Available data:
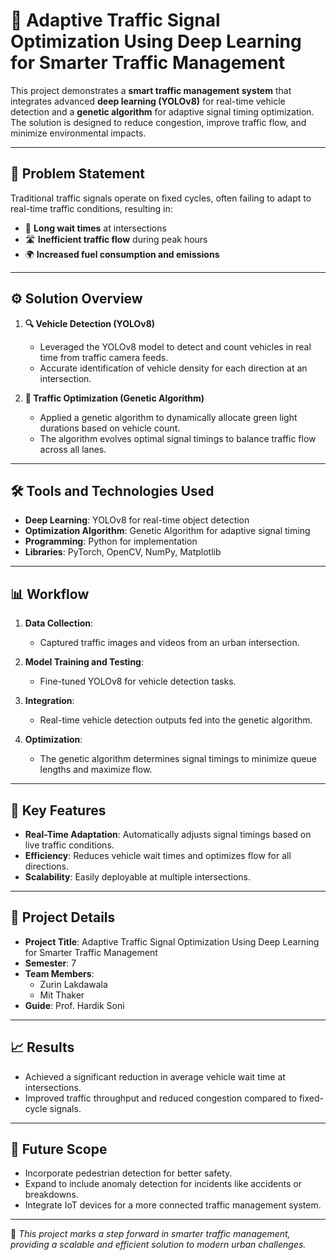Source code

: # 🚦 Adaptive Traffic Signal Optimization Using Deep Learning for Smarter Traffic Management  

This project demonstrates a **smart traffic management system** that integrates advanced **deep learning (YOLOv8)** for real-time vehicle detection and a **genetic algorithm** for adaptive signal timing optimization. The solution is designed to reduce congestion, improve traffic flow, and minimize environmental impacts.  

---

## **📌 Problem Statement**  
Traditional traffic signals operate on fixed cycles, often failing to adapt to real-time traffic conditions, resulting in:  
- 🚗 **Long wait times** at intersections  
- 🛣️ **Inefficient traffic flow** during peak hours  
- 🌍 **Increased fuel consumption and emissions**  

---

## **⚙️ Solution Overview**  
1. **🔍 Vehicle Detection (YOLOv8)**  
   - Leveraged the YOLOv8 model to detect and count vehicles in real time from traffic camera feeds.  
   - Accurate identification of vehicle density for each direction at an intersection.  

2. **🧬 Traffic Optimization (Genetic Algorithm)**  
   - Applied a genetic algorithm to dynamically allocate green light durations based on vehicle count.  
   - The algorithm evolves optimal signal timings to balance traffic flow across all lanes.  

---

## **🛠️ Tools and Technologies Used**  
- **Deep Learning**: YOLOv8 for real-time object detection  
- **Optimization Algorithm**: Genetic Algorithm for adaptive signal timing  
- **Programming**: Python for implementation  
- **Libraries**: PyTorch, OpenCV, NumPy, Matplotlib  

---

## **📊 Workflow**  
1. **Data Collection**:  
   - Captured traffic images and videos from an urban intersection.  

2. **Model Training and Testing**:  
   - Fine-tuned YOLOv8 for vehicle detection tasks.  

3. **Integration**:  
   - Real-time vehicle detection outputs fed into the genetic algorithm.  

4. **Optimization**:  
   - The genetic algorithm determines signal timings to minimize queue lengths and maximize flow.  

---

## **🔑 Key Features**  
- **Real-Time Adaptation**: Automatically adjusts signal timings based on live traffic conditions.  
- **Efficiency**: Reduces vehicle wait times and optimizes flow for all directions.  
- **Scalability**: Easily deployable at multiple intersections.  

---

## **🌟 Project Details**  
- **Project Title**: Adaptive Traffic Signal Optimization Using Deep Learning for Smarter Traffic Management  
- **Semester**: 7  
- **Team Members**:  
  - Zurin Lakdawala  
  - Mit Thaker  
- **Guide**: Prof. Hardik Soni  

---

## **📈 Results**  
- Achieved a significant reduction in average vehicle wait time at intersections.  
- Improved traffic throughput and reduced congestion compared to fixed-cycle signals.  

---

## **🚀 Future Scope**  
- Incorporate pedestrian detection for better safety.  
- Expand to include anomaly detection for incidents like accidents or breakdowns.  
- Integrate IoT devices for a more connected traffic management system.  



---  
🎯 *This project marks a step forward in smarter traffic management, providing a scalable and efficient solution to modern urban challenges.*  
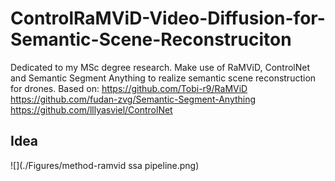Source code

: # ControlRaMViD-Video-Diffusion-for-Semantic-Scene-Reconstruciton
Dedicated to my MSc degree research. Make use of RaMViD, ControlNet and Semantic Segment Anything to realize semantic scene reconstruction for drones.
Based on:
https://github.com/Tobi-r9/RaMViD
https://github.com/fudan-zvg/Semantic-Segment-Anything
https://github.com/lllyasviel/ControlNet

## Idea
![](./Figures/method-ramvid ssa pipeline.png)
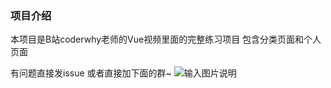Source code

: 
### 项目介绍
本项目是B站coderwhy老师的Vue视频里面的完整练习项目 包含分类页面和个人页面 

有问题直接发issue 或者直接加下面的群~
![输入图片说明](https://images.gitee.com/uploads/images/2021/0214/225128_3d2368de_8660747.png "微信图片_20210214222335.png")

Work instruction: For the string "wait", go line by line through the material and copy every line that has it.

Written response:
- 🚗 **Long wait times** at intersections  
- **Efficiency**: Reduces vehicle wait times and optimizes flow for all directions.  
- Achieved a significant reduction in average vehicle wait time at intersections.  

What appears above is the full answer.